Does the swapping an array of object around affects the pointers that pointing at it

Question

When swapping or moving an array of objects, what happens if lets say there were pointers pointing to random objects in the array. Does the pointer follow the objects element as they move or not? If they don't, is there a way to make them do so?

Answer 1

Objects don't move. The value held in an object can be moved (or swapped or copied) into a different object.

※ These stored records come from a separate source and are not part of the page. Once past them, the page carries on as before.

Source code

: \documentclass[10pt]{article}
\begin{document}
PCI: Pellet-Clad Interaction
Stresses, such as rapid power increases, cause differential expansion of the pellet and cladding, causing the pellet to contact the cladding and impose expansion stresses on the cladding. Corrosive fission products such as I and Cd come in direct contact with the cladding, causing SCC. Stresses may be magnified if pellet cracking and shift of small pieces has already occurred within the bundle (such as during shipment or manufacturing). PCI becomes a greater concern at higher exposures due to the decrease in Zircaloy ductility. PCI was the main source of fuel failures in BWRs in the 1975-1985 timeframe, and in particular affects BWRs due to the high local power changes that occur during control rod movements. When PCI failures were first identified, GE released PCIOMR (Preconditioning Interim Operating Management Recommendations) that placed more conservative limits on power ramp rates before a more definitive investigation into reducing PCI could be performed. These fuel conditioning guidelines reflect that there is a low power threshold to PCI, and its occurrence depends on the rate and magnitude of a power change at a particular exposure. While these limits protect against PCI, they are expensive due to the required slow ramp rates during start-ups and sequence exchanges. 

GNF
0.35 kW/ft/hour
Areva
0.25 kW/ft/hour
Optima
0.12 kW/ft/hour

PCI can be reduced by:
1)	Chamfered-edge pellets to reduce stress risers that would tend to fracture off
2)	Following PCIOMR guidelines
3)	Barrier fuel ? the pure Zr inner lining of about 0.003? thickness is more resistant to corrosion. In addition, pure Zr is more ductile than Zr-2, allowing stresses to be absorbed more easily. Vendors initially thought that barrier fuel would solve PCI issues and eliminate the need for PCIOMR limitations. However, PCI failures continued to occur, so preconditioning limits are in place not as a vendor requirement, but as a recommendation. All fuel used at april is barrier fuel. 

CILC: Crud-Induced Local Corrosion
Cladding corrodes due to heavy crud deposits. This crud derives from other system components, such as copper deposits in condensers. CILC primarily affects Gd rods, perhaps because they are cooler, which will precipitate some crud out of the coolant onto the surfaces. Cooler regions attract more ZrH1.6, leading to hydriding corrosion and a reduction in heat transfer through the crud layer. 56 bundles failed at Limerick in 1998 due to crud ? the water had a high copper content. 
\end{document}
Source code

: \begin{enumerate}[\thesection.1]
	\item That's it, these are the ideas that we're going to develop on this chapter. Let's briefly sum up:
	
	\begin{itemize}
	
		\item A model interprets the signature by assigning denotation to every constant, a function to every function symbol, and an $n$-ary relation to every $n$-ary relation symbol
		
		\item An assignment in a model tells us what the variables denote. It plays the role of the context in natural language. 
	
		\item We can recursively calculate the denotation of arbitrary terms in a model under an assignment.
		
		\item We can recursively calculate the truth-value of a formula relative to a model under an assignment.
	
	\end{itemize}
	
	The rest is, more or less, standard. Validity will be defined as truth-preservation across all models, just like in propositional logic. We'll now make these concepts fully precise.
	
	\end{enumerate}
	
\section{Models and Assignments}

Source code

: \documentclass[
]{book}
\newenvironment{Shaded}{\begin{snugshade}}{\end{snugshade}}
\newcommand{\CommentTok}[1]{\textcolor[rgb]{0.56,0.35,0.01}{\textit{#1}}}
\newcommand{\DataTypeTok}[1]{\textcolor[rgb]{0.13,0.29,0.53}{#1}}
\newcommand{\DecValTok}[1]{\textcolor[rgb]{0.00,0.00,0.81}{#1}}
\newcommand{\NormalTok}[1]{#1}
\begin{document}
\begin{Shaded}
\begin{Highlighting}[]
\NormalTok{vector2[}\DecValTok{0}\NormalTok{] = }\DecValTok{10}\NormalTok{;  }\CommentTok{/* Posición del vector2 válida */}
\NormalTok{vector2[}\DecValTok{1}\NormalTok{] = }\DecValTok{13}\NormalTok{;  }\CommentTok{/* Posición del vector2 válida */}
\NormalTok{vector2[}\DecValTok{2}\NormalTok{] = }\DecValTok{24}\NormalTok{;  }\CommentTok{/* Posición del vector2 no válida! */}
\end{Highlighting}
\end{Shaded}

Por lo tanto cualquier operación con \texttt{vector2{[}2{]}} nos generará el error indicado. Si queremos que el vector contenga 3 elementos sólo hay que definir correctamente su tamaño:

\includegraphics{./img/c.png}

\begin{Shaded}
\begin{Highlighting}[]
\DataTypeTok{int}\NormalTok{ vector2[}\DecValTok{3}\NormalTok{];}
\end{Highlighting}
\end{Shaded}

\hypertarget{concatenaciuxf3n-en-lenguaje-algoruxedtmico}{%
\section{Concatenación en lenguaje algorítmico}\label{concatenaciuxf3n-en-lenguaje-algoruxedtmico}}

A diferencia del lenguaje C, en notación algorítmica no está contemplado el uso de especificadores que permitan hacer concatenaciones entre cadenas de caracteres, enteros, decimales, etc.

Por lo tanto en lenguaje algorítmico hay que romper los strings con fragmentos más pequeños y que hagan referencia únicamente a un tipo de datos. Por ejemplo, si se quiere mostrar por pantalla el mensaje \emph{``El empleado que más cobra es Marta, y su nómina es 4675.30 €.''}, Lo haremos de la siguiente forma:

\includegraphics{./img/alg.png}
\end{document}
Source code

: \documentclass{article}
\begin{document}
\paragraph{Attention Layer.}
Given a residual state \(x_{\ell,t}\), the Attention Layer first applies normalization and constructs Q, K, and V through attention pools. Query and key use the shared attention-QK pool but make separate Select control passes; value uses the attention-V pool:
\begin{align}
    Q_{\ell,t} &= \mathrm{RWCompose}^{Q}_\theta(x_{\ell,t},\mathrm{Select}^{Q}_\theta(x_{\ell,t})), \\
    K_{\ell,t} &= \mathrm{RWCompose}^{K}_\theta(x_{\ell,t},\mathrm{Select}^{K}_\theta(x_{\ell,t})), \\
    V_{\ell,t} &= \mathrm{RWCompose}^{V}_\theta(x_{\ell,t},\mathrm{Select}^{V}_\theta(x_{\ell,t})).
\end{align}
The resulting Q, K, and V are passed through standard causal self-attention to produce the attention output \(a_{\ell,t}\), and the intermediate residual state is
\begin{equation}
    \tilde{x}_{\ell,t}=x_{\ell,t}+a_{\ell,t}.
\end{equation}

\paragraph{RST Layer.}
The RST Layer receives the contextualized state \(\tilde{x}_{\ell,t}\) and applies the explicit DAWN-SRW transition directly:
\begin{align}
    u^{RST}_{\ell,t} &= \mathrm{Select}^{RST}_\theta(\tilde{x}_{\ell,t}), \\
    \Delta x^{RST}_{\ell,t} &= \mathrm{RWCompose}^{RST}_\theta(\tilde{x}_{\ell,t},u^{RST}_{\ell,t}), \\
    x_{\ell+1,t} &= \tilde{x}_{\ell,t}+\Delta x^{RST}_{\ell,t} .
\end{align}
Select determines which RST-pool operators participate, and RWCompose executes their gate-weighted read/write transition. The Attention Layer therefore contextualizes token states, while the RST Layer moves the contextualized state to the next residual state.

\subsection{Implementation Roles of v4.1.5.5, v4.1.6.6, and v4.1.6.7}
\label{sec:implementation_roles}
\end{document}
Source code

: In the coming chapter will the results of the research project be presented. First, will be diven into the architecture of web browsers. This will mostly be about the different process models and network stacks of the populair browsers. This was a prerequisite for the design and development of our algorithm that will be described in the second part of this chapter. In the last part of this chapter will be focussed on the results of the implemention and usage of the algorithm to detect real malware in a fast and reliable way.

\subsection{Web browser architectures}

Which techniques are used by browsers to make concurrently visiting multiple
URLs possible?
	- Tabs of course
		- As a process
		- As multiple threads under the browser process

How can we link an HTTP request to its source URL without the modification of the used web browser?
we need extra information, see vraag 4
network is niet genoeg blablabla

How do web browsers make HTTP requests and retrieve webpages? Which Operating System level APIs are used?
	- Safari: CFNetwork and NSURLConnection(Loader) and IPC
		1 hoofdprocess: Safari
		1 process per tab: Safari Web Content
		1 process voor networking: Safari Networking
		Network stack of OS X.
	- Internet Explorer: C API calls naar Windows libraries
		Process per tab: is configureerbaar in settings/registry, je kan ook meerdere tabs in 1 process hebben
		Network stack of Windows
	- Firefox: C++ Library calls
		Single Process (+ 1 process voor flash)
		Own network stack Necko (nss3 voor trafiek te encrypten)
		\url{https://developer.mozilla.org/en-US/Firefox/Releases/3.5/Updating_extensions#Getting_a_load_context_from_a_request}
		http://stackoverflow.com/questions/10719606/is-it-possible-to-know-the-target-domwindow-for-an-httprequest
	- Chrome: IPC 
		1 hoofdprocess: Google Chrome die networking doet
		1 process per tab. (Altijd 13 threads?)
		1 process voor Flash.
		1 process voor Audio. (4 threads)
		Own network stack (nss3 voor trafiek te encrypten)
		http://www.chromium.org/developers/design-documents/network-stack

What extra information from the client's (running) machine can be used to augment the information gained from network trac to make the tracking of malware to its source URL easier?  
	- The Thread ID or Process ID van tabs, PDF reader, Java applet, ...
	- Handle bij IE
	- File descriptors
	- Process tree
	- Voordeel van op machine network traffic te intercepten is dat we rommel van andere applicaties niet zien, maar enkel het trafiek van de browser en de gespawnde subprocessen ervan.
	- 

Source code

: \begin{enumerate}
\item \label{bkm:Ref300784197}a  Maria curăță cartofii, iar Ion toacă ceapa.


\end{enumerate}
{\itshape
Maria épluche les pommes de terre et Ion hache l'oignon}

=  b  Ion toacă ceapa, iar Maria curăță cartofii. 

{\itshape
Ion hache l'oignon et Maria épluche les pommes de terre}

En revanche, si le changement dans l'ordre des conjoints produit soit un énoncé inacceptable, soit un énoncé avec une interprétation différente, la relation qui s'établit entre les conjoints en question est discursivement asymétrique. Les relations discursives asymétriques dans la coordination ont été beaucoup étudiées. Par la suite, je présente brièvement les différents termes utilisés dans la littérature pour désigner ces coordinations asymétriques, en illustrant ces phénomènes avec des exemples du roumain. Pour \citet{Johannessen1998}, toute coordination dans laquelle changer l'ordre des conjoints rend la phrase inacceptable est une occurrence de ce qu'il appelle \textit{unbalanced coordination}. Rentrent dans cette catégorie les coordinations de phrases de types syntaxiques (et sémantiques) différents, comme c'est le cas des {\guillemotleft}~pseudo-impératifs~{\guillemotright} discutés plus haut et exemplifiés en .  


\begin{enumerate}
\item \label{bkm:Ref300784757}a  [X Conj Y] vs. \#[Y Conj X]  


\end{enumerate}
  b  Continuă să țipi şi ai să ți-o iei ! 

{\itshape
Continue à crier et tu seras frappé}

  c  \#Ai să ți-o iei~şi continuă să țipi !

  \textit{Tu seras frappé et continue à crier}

Pointers point to objects. If the value of those objects is changed, the pointer points to the changed value. If the object's lifetime ends, the pointer dangles.

Answer 2

When swapping or moving an array of objects , what happens if lets say there were pointers pointing to randomn objects in the array. Does the pointer follow the objects element as they move or not?

The pointer will be pointing to the same memory address as before. If you change the values in the array, that has no effect on the pointer.

If they don't, is there a way to make them do so?

Yes there is a way, you just have to make them point to wherever you want them to point to.

Example:

int array[] = {1, 2, 3, 4, 5, 6, 7, 8, 9, 10};


int *ptr = &array[5]; // pointing to array[5]
printf("%d\n", *ptr); // prints 6

array[5] = 20;        // changing the value if array[5]
printf("%d\n", *ptr); // still pointing to array[5], prints 20

ptr = &array[2];      // now pointing to array[2]
printf("%d\n", *ptr); // prints 3

This, of course, will have to be applied to the swap method you speak of, of which you show no code and I therefore can't make an example out of.

Answer 3

There are ways to get a pointer to follow an object as it is moved about in an array. The simplest method is to simply modify the pointer as the object is moved within the array.

T arr[5];
T* ptr = &arr[3]; //point to the third element
std::swap(arr[1], arr[3]); //swap array element 1 with 3
ptr = &arr[1]; //update the pointer to point to element 1

What I think you are asking for is to move/swap the object without modifying the pointer to point to the objects new location. The simplest way, and the one that you see the most, is to have an array of pointers to objects allocated on the heap (here achieved using std::shared_ptr).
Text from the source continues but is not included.